= Canada Millennium Scholarship Foundation =

Scholarship Foundation

Canada Millennium Scholarship Foundation logo

The Canada Millennium Scholarship Foundation (French: Fondation canadienne des bourses d'etudes du millénaire) was a private, independent organization created by an act of the Parliament of Canada in 1998. It received an initial endowment of $2.5 billion from the federal government to provide awards annually for ten years. The foundation distributed $325 million in the form of bursaries and scholarships each year throughout Canada in support of post-secondary education. Additionally, the foundation conducted research into post-secondary access via the Millennium Research Program.

==Overview==

The Canada Millennium Scholarship Foundation was created by an Act of Parliament in 1998 by the then Liberal government under Jean Chrétien. Branded as Canada's way to marking the new millennium, the Foundation was endowed with CAD$2.5 billion and was given the mandate to 1) improve access to post-secondary education for all Canadians, especially those facing economic or social barriers, to 2) encourage a high level of student achievement and engagement in Canadian society; and to 3) build a national alliance of organizations and individuals around a shared post-secondary agenda.

Since 2000, the Foundation delivered more than half a million bursaries and scholarships worth more than $1.5 billion to students across Canada. Its two best-known scholarship programs were:
- The Millennium Bursary Program, which targeted students with the greatest financial need, and
- The Millennium Excellence Award Program, which provided scholarships based on merit (including leadership, innovation, academic achievement and community service).
Separate sets of awards were provided to entrance and in-course post-secondary students.

==Millennium Bursary Program==
The Millennium Bursary Program represented 95% of the awards distributed by the Foundation. The value of the Foundation's millennium bursaries was approximately $3,000 on average, but ranged from $1,000 to $4,993.

==Millennium Excellence Award Program==

The Canada Millennium Scholarship Foundation also issued merit-based scholarships to deserving youths through its Millennium Excellence Awards Program. The Excellence Awards were divided into two groups: the Entrance Awards geared towards students entering their first year of post-secondary education, and the In-Course Awards for those already enrolled in post-secondary studies. Laureates of these awards all exhibited excellence in community involvement, innovation, leadership and academic achievement. The MEAP was unique because of its Canada-wide reach; whether a student lived in a major metropolitan area or in a remote village, anyone could apply and be evaluated based on their contribution to their community. Excellence Awards represented only 5% of the total scholarship sum awarded by the Foundation. More than 10,000 Excellence Awards have been issued since 2000.

Laureates were invited to participate in regional or national conferences hosted by the Foundation.
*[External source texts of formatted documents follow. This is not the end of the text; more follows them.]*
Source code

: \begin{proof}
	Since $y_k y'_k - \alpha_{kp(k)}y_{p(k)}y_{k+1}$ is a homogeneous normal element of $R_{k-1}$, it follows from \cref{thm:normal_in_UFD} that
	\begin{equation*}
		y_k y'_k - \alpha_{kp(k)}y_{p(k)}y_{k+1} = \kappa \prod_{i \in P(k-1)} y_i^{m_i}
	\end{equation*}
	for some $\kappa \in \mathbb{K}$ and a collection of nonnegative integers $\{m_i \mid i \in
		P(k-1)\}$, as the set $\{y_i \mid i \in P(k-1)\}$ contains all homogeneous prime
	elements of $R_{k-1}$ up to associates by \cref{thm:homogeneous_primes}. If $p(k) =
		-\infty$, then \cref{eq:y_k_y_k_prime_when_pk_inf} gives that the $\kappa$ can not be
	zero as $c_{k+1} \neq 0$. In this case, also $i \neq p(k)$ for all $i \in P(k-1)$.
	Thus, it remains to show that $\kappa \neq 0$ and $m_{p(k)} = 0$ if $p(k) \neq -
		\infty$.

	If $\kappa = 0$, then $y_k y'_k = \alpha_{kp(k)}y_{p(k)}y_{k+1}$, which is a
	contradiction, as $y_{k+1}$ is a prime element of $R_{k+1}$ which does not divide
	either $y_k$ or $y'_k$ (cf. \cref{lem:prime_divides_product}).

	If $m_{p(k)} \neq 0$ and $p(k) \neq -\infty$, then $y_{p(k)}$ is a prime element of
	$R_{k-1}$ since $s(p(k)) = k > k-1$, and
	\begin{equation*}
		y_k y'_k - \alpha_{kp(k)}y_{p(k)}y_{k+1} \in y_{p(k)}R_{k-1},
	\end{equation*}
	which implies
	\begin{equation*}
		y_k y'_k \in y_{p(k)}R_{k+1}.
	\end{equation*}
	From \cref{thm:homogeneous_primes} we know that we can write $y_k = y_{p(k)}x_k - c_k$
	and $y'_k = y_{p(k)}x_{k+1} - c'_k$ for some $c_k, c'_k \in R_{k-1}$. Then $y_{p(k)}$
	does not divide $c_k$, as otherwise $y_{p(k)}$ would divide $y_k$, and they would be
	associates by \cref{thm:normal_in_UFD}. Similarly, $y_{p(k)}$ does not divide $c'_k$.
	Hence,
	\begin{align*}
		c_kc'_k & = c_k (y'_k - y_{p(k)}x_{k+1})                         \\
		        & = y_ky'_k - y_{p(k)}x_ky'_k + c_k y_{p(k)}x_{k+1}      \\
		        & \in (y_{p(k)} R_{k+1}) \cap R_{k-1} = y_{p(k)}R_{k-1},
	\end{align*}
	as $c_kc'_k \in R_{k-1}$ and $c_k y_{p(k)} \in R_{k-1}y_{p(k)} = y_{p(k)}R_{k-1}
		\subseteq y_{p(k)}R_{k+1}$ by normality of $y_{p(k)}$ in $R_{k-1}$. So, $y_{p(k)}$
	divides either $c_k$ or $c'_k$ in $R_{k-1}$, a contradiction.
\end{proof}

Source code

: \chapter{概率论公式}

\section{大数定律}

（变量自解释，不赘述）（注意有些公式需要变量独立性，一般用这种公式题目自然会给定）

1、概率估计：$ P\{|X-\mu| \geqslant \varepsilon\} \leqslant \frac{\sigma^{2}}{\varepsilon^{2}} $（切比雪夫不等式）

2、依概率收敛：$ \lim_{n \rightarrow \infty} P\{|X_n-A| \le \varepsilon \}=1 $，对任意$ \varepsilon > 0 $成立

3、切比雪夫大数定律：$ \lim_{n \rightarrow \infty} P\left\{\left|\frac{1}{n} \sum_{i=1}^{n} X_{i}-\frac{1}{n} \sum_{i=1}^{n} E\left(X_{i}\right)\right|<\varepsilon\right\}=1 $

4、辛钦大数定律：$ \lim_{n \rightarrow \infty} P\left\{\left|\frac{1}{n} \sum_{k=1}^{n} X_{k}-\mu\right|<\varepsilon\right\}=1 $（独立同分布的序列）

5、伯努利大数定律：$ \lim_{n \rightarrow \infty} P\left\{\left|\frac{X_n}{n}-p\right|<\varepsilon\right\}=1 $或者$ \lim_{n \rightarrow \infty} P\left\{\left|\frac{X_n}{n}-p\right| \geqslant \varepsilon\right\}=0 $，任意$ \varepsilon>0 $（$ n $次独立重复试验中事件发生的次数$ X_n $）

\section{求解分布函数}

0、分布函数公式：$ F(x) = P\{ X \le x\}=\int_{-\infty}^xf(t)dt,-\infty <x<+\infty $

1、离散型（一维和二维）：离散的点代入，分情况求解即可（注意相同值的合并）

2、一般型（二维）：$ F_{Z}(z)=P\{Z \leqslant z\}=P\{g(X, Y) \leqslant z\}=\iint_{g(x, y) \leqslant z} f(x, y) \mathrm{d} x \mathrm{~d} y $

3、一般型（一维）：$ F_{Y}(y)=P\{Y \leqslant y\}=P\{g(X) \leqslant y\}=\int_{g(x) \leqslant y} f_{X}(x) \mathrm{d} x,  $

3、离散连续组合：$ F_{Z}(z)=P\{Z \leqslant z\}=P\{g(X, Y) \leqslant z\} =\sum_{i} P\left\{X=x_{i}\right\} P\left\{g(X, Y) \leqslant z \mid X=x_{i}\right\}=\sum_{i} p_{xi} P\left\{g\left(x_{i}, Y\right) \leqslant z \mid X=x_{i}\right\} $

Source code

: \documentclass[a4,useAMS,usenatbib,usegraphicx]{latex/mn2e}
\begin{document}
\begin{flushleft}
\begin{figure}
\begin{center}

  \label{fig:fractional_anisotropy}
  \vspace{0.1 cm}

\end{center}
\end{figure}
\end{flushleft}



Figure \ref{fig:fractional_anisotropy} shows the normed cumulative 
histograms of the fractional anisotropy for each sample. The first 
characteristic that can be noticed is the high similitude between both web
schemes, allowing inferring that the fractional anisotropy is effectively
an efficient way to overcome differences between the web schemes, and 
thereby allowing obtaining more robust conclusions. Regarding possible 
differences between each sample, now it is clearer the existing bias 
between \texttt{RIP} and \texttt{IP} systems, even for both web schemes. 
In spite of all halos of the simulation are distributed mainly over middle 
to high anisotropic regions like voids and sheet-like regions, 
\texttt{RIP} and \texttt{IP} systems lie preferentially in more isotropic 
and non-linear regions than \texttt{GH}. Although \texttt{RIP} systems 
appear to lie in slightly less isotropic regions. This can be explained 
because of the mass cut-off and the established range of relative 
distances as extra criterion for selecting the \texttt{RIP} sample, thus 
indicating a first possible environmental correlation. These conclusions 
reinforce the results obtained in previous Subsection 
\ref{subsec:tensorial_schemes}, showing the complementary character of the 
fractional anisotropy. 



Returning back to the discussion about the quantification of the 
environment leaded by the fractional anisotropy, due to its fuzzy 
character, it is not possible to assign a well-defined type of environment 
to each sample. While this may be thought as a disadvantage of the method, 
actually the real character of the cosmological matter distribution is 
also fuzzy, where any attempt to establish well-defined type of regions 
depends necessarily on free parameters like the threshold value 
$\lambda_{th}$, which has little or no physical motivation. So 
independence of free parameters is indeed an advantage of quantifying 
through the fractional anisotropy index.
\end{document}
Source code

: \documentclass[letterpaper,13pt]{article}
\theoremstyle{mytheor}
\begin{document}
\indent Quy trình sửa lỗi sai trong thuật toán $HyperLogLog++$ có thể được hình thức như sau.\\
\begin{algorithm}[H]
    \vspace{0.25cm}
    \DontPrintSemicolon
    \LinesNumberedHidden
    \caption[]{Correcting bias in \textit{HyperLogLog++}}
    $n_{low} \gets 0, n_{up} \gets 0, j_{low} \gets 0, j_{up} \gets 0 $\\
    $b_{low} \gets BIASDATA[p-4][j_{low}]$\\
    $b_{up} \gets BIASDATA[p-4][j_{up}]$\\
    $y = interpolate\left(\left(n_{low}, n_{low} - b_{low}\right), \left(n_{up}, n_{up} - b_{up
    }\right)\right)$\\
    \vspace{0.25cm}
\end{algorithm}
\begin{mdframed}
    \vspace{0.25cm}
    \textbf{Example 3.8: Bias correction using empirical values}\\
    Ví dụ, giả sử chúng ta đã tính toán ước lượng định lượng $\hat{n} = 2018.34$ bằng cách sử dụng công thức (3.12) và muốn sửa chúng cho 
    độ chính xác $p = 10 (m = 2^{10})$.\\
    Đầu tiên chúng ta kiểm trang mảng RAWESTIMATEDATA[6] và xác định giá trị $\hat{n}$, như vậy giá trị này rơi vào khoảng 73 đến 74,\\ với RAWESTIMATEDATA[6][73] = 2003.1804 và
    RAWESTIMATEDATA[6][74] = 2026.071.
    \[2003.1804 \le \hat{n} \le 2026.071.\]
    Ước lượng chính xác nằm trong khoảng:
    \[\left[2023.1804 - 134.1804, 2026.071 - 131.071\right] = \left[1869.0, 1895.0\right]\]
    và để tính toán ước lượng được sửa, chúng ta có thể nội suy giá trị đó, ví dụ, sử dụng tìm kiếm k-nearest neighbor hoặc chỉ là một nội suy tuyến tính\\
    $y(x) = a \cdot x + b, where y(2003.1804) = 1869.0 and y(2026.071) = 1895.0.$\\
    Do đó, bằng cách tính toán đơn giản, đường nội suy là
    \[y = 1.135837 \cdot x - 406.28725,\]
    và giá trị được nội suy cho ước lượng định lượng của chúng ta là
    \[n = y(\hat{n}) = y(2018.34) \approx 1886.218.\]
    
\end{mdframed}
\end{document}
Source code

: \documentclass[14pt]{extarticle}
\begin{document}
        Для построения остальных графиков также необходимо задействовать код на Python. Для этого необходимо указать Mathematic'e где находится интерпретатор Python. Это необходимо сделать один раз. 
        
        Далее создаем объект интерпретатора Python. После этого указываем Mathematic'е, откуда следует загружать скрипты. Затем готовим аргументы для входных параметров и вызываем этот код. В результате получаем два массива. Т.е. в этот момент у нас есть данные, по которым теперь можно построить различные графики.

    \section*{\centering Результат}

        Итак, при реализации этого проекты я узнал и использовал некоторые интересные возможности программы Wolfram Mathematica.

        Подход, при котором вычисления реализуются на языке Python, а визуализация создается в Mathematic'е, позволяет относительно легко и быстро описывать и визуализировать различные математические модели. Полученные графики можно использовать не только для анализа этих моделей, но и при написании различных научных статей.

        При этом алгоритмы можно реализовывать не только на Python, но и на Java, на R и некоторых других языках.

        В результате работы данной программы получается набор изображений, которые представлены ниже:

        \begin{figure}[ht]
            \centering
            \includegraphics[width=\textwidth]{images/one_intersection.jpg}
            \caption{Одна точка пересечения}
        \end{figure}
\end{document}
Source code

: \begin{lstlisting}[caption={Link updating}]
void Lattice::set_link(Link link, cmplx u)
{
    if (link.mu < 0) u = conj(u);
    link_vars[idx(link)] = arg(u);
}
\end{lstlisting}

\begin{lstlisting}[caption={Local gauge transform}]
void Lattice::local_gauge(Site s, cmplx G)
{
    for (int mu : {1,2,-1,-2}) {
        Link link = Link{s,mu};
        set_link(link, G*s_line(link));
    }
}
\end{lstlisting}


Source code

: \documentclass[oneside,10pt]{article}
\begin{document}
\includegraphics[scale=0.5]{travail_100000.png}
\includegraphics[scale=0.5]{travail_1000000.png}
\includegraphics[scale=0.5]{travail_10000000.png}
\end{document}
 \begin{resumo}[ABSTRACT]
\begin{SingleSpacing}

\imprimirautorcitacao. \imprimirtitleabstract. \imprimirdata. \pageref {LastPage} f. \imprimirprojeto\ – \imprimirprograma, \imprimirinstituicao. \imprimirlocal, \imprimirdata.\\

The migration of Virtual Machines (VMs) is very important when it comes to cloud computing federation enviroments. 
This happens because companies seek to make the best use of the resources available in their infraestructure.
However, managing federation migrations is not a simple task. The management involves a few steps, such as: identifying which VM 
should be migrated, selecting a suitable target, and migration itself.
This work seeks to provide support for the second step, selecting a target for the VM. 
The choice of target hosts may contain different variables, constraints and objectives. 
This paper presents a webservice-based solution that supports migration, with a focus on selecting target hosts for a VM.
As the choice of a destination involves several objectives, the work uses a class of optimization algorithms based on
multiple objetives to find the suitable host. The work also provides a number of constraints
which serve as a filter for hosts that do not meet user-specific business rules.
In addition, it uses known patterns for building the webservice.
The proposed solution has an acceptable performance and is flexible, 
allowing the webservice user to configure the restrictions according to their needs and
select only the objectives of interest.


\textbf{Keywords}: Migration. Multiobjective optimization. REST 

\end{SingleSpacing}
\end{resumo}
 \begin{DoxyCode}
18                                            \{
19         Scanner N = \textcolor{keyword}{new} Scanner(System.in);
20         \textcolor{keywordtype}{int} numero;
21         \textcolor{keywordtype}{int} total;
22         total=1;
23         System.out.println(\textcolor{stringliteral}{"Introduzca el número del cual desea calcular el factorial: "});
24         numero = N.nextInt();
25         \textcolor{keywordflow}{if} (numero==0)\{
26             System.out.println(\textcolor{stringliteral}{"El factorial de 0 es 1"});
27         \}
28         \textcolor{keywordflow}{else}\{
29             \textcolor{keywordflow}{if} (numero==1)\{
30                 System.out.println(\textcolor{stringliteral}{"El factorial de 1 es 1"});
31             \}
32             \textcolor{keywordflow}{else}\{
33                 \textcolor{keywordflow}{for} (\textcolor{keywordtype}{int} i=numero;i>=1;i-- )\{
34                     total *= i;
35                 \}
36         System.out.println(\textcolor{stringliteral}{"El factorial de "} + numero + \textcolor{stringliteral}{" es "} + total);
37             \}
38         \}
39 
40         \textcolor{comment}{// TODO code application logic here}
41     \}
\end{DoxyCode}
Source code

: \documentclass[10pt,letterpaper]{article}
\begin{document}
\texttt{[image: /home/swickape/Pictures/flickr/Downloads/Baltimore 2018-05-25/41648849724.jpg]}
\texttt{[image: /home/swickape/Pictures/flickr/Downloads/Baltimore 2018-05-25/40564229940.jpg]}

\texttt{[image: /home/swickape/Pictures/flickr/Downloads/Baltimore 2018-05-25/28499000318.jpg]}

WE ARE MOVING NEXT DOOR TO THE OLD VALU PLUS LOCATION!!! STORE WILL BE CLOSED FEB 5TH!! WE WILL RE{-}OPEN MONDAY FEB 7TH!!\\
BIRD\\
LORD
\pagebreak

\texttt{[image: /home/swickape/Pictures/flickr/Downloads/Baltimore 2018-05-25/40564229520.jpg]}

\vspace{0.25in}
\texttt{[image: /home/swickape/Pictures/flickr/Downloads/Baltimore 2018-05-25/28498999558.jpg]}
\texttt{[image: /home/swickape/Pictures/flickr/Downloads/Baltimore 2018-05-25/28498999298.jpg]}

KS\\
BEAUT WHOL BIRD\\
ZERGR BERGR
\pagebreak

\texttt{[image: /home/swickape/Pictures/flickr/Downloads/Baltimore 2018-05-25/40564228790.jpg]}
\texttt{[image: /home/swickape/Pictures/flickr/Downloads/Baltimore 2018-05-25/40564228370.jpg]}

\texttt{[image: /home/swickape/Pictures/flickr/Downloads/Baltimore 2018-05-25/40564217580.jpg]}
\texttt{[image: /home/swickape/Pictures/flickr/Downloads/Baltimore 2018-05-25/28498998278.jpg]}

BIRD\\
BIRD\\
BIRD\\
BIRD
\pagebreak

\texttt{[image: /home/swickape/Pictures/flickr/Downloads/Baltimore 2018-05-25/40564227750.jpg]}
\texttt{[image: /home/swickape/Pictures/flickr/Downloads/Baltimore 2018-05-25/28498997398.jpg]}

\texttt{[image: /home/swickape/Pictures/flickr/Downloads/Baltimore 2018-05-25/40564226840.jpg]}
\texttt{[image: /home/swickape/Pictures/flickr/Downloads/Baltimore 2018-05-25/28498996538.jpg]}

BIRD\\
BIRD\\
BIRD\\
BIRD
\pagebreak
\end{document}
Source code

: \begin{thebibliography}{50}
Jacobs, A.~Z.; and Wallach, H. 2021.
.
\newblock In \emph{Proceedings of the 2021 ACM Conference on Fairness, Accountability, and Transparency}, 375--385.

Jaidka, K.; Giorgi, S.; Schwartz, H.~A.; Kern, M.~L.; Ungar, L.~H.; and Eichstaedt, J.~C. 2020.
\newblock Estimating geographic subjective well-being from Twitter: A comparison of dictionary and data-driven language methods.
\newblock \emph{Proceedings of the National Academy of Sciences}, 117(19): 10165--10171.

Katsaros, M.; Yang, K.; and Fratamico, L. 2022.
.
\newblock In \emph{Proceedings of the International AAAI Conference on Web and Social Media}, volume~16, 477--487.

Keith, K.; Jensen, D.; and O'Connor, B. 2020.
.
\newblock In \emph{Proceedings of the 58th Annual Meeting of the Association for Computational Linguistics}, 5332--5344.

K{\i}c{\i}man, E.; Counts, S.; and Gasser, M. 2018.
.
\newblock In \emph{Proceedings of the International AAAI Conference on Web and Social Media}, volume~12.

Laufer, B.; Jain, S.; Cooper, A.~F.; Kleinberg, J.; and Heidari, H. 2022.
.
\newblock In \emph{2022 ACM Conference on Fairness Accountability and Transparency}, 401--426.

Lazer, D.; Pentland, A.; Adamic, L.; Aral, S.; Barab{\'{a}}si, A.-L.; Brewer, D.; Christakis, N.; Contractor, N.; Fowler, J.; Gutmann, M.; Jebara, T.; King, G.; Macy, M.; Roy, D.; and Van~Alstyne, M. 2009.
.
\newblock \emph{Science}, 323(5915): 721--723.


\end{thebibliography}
Laureates also had access to project seed money through the Millennium Grants Program.

===Entrance Awards===

As of 2008, there were three different levels of Entrance Awards:

- Local awards: one-time awards of $4,500
- Provincial/territorial awards: $16,000 award, disbursed in annual allotments
- National awards: $20,000 award, disbursed in annual allotments

===In-Course Awards===
As of 2008, there were three different level of In-Course Awards

- Up to 100 awards of $5,000, renewable for up to one additional year, for a total of $10,000
- Up to 200 awards of $4,000, renewable for up to one additional year, for a total of $8,000
- Up to 900 one-time awards of $4,500.

Exceptional laureates were also allowed to apply for an additional Millennium grant of $2,500 towards a community building project.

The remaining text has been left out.